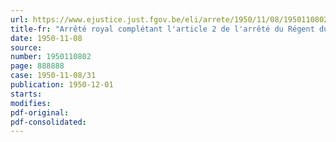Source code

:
 ```yaml
---
url: https://www.ejustice.just.fgov.be/eli/arrete/1950/11/08/1950110802/justel
title-fr: "Arrêté royal complétant l'article 2 de l'arrêté du Régent du 1er mars 1950 relatif à l'émission des Certificats de Trésorerie à 4 pc. du Congo Belge"
date: 1950-11-08
source:
number: 1950110802
page: 888888
case: 1950-11-08/31
publication: 1950-12-01
starts:
modifies:
pdf-original:
pdf-consolidated:
---
```


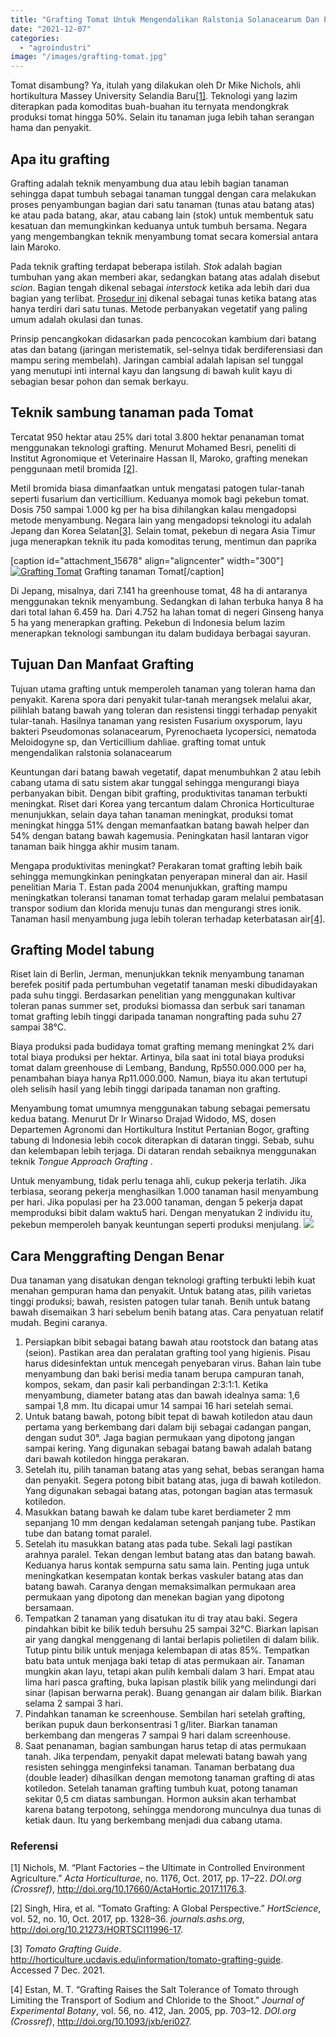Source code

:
 ```yaml
---
title: "Grafting Tomat Untuk Mengendalikan Ralstonia Solanacearum Dan Peningkatan Produktivitas"
date: "2021-12-07"
categories: 
  - "agroindustri"
image: "/images/grafting-tomat.jpg"
---
```


Tomat disambung? Ya, itulah yang dilakukan oleh Dr Mike Nichols, ahli hortikultura Massey University Selandia Baru[\[1\]](#footnote-1). Teknologi yang lazim diterapkan pada komoditas buah-buahan itu ternyata mendongkrak produksi tomat hingga 50%. Selain itu tanaman juga lebih tahan serangan hama dan penyakit.

## Apa itu grafting

Grafting adalah teknik menyambung dua atau lebih bagian tanaman sehingga dapat tumbuh sebagai tanaman tunggal dengan cara melakukan proses penyambungan bagian dari satu tanaman (tunas atau batang atas) ke atau pada batang, akar, atau cabang lain (stok) untuk membentuk satu kesatuan dan memungkinkan keduanya untuk tumbuh bersama. Negara yang mengembangkan teknik menyambung tomat secara komersial antara lain Maroko.

Pada teknik grafting terdapat beberapa istilah. _Stok_ adalah bagian tumbuhan yang akan memberi akar, sedangkan batang atas adalah disebut _scion_. Bagian tengah dikenal sebagai _interstock_ ketika ada lebih dari dua bagian yang terlibat. [Prosedur ini](http://content.ces.ncsu.edu/grafting-and-budding-nursery-crop-plants) dikenal sebagai tunas ketika batang atas hanya terdiri dari satu tunas. Metode perbanyakan vegetatif yang paling umum adalah okulasi dan tunas.

Prinsip pencangkokan didasarkan pada pencocokan kambium dari batang atas dan batang (jaringan meristematik, sel-selnya tidak berdiferensiasi dan mampu sering membelah). Jaringan cambial adalah lapisan sel tunggal yang menutupi inti internal kayu dan langsung di bawah kulit kayu di sebagian besar pohon dan semak berkayu.

## Teknik sambung tanaman pada Tomat

Tercatat 950 hektar atau 25% dari total 3.800 hektar penanaman tomat menggunakan teknologi grafting. Menurut Mohamed Besri, peneliti di Institut Agronomique et Veterinaire Hassan II, Maroko, grafting menekan penggunaan metil bromida [\[2\]](#footnote-2).

Metil bromida biasa dimanfaatkan untuk mengatasi patogen tular-tanah seperti fusarium dan verticillium. Keduanya momok bagi pekebun tomat. Dosis 750 sampai 1.000 kg per ha bisa dihilangkan kalau mengadopsi metode menyambung. Negara lain yang mengadopsi teknologi itu adalah Jepang dan Korea Selatan[\[3\]](#footnote-3). Selain tomat, pekebun di negara Asia Timur juga menerapkan teknik itu pada komoditas terung, mentimun dan paprika

\[caption id="attachment\_15678" align="aligncenter" width="300"\][![Grafting Tomat](/images/grafting-adalah-300x169.jpg)](http://localhost/mitra/wp-content/uploads/2021/12/grafting-adalah.jpg) Grafting tanaman Tomat\[/caption\]

Di Jepang, misalnya, dari 7.141 ha greenhouse tomat, 48 ha di antaranya menggunakan teknik menyambung. Sedangkan di lahan terbuka hanya 8 ha dari total lahan 6.459 ha. Dari 4.752 ha lahan tomat di negeri Ginseng hanya 5 ha yang menerapkan grafting. Pekebun di Indonesia belum lazim menerapkan teknologi sambungan itu dalam budidaya berbagai sayuran.

## Tujuan Dan Manfaat Grafting

Tujuan utama grafting untuk memperoleh tanaman yang toleran hama dan penyakit. Karena spora dari penyakit tular-tanah merangsek melalui akar, pilihlah batang bawah yang toleran dan resistensi tinggi terhadap penyakit tular-tanah. Hasilnya tanaman yang resisten Fusarium oxysporum, layu bakteri Pseudomonas solanacearum, Pyrenochaeta lycopersici, nematoda Meloidogyne sp, dan Verticillium dahliae. grafting tomat untuk mengendalikan ralstonia solanacearum

Keuntungan dari batang bawah vegetatif, dapat menumbuhkan 2 atau lebih cabang utama di satu sistem akar tunggal sehingga mengurangi biaya perbanyakan bibit. Dengan bibit grafting, produktivitas tanaman terbukti meningkat. Riset dari Korea yang tercantum dalam Chronica Horticulturae menunjukkan, selain daya tahan tanaman meningkat, produksi tomat meningkat hingga 51% dengan memanfaatkan batang bawah helper dan 54% dengan batang bawah kagemusia. Peningkatan hasil lantaran vigor tanaman baik hingga akhir musim tanam.

Mengapa produktivitas meningkat? Perakaran tomat grafting lebih baik sehingga memungkinkan peningkatan penyerapan mineral dan air. Hasil penelitian Maria T. Estan pada 2004 menunjukkan, grafting mampu meningkatkan toleransi tanaman tomat terhadap garam melalui pembatasan transpor sodium dan klorida menuju tunas dan mengurangi stres ionik. Tanaman hasil menyambung juga lebih toleran terhadap keterbatasan air[\[4\]](#footnote-4).

## Grafting Model tabung

Riset lain di Berlin, Jerman, menunjukkan teknik menyambung tanaman berefek positif pada pertumbuhan vegetatif tanaman meski dibudidayakan pada suhu tinggi. Berdasarkan penelitian yang menggunakan kultivar toleran panas summer set, produksi biomassa dan serbuk sari tanaman tomat grafting lebih tinggi daripada tanaman nongrafting pada suhu 27 sampai 38°C.

Biaya produksi pada budidaya tomat grafting memang meningkat 2% dari total biaya produksi per hektar. Artinya, bila saat ini total biaya produksi tomat dalam greenhouse di Lembang, Bandung, Rp550.000.000 per ha, penambahan biaya hanya Rp11.000.000. Namun, biaya itu akan tertutupi oleh selisih hasil yang lebih tinggi daripada tanaman non grafting.

Menyambung tomat umumnya menggunakan tabung sebagai pemersatu kedua batang. Menurut Dr Ir Winarso Drajad Widodo, MS, dosen Departemen Agronomi dan Hortikultura Institut Pertanian Bogor, grafting tabung di Indonesia lebih cocok diterapkan di dataran tinggi. Sebab, suhu dan kelembapan lebih terjaga. Di dataran rendah sebaiknya menggunakan teknik _Tongue Approach Grafting_ .

Untuk menyambung, tidak perlu tenaga ahli, cukup pekerja terlatih. Jika terbiasa, seorang pekerja menghasilkan 1.000 tanaman hasil menyambung per hari. Jika populasi per ha 23.000 tanaman, dengan 5 pekerja dapat memproduksi bibit dalam waktu5 hari. Dengan menyatukan 2 individu itu, pekebun memperoleh banyak keuntungan seperti produksi menjulang. [![](/images/grafting-300x169.jpg)](http://localhost/mitra/wp-content/uploads/2021/12/grafting.jpg)

## Cara Menggrafting Dengan Benar

Dua tanaman yang disatukan dengan teknologi grafting terbukti lebih kuat menahan gempuran hama dan penyakit. Untuk batang atas, pilih varietas tinggi produksi; bawah, resisten patogen tular tanah. Benih untuk batang bawah disemaikan 3 hari sebelum benih batang atas. Cara penyatuan relatif mudah. Begini caranya.

1. Persiapkan bibit sebagai batang bawah atau rootstock dan batang atas (seion). Pastikan area dan peralatan grafting tool yang higienis. Pisau harus didesinfektan untuk mencegah penyebaran virus. Bahan lain tube menyambung dan baki berisi media tanam berupa campuran tanah, kompos, sekam, dan pasir kali perbandingan 2:3:1:1. Ketika menyambung, diameter batang atas dan bawah idealnya sama: 1,6 sampai 1,8 mm. Itu dicapai umur 14 sampai 16 hari setelah semai.
2. Untuk batang bawah, potong bibit tepat di bawah kotiledon atau daun pertama yang berkembang dari dalam biji sebagai cadangan pangan, dengan sudut 30°. Jaga bagian permukaan yang dipotong jangan sampai kering. Yang digunakan sebagai batang bawah adalah batang dari bawah kotiledon hingga perakaran.
3. Setelah itu, pilih tanaman batang atas yang sehat, bebas serangan hama dan penyakit. Segera potong bibit batang atas, juga di bawah kotiledon. Yang digunakan sebagai batang atas, potongan bagian atas termasuk kotiledon.
4. Masukkan batang bawah ke dalam tube karet berdiameter 2 mm sepanjang 10 mm dengan kedalaman setengah panjang tube. Pastikan tube dan batang tomat paralel.
5. Setelah itu masukkan batang atas pada tube. Sekali lagi pastikan arahnya paralel. Tekan dengan lembut batang atas dan batang bawah. Keduanya harus kontak sempurna satu sama lain. Penting juga untuk meningkatkan kesempatan kontak berkas vaskuler batang atas dan batang bawah. Caranya dengan memaksimalkan permukaan area permukaan yang dipotong dan menekan bagian yang dipotong bersamaan.
6. Tempatkan 2 tanaman yang disatukan itu di tray atau baki. Segera pindahkan bibit ke bilik teduh bersuhu 25 sampai 32°C. Biarkan lapisan air yang dangkal menggenang di lantai berlapis polietilen di dalam bilik. Tutup pintu bilik untuk menjaga kelembapan di atas 85%. Tempatkan batu bata untuk menjaga baki tetap di atas permukaan air. Tanaman mungkin akan layu, tetapi akan pulih kembali dalam 3 hari. Empat atau lima hari pasca grafting, buka lapisan plastik bilik yang melindungi dari sinar (lapisan berwarna perak). Buang genangan air dalam bilik. Biarkan selama 2 sampai 3 hari.
7. Pindahkan tanaman ke screenhouse. Sembilan hari setelah grafting, berikan pupuk daun berkonsentrasi 1 g/liter. Biarkan tanaman berkembang dan mengeras 7 sampai 9 hari dalam screenhouse.
8. Saat penanaman, bagian sambungan harus tetap di atas permukaan tanah. Jika terpendam, penyakit dapat melewati batang bawah yang resisten sehingga menginfeksi tanaman. Tanaman berbatang dua (double leader) dihasilkan dengan memotong tanaman grafting di atas kotiledon. Setelah tanaman grafting tumbuh kuat, potong tanaman sekitar 0,5 cm diatas sambungan. Hormon auksin akan terhambat karena batang terpotong, sehingga mendorong munculnya dua tunas di ketiak daun. Itu yang berkembang menjadi dua cabang utama.

### Referensi

\[1\] Nichols, M. “Plant Factories – the Ultimate in Controlled Environment Agriculture.” _Acta Horticulturae_, no. 1176, Oct. 2017, pp. 17–22. _DOI.org (Crossref)_, http://doi.org/10.17660/ActaHortic.2017.1176.3.

\[2\] Singh, Hira, et al. “Tomato Grafting: A Global Perspective.” _HortScience_, vol. 52, no. 10, Oct. 2017, pp. 1328–36. _journals.ashs.org_, http://doi.org/10.21273/HORTSCI11996-17.

\[3\] _Tomato Grafting Guide_. http://horticulture.ucdavis.edu/information/tomato-grafting-guide. Accessed 7 Dec. 2021.

\[4\] Estan, M. T. “Grafting Raises the Salt Tolerance of Tomato through Limiting the Transport of Sodium and Chloride to the Shoot.” _Journal of Experimental Botany_, vol. 56, no. 412, Jan. 2005, pp. 703–12. _DOI.org (Crossref)_, http://doi.org/10.1093/jxb/eri027.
=-=-=-=-=
Exercise description: Scan the preceding listing for the string "relatif" and copy every line where it occurs.

The answer:
title-fr: "Arrêté royal complétant l'article 2 de l'arrêté du Régent du 1er mars 1950 relatif à l'émission des Certificats de Trésorerie à 4 pc. du Congo Belge"
Dua tanaman yang disatukan dengan teknologi grafting terbukti lebih kuat menahan gempuran hama dan penyakit. Untuk batang atas, pilih varietas tinggi produksi; bawah, resisten patogen tular tanah. Benih untuk batang bawah disemaikan 3 hari sebelum benih batang atas. Cara penyatuan relatif mudah. Begini caranya.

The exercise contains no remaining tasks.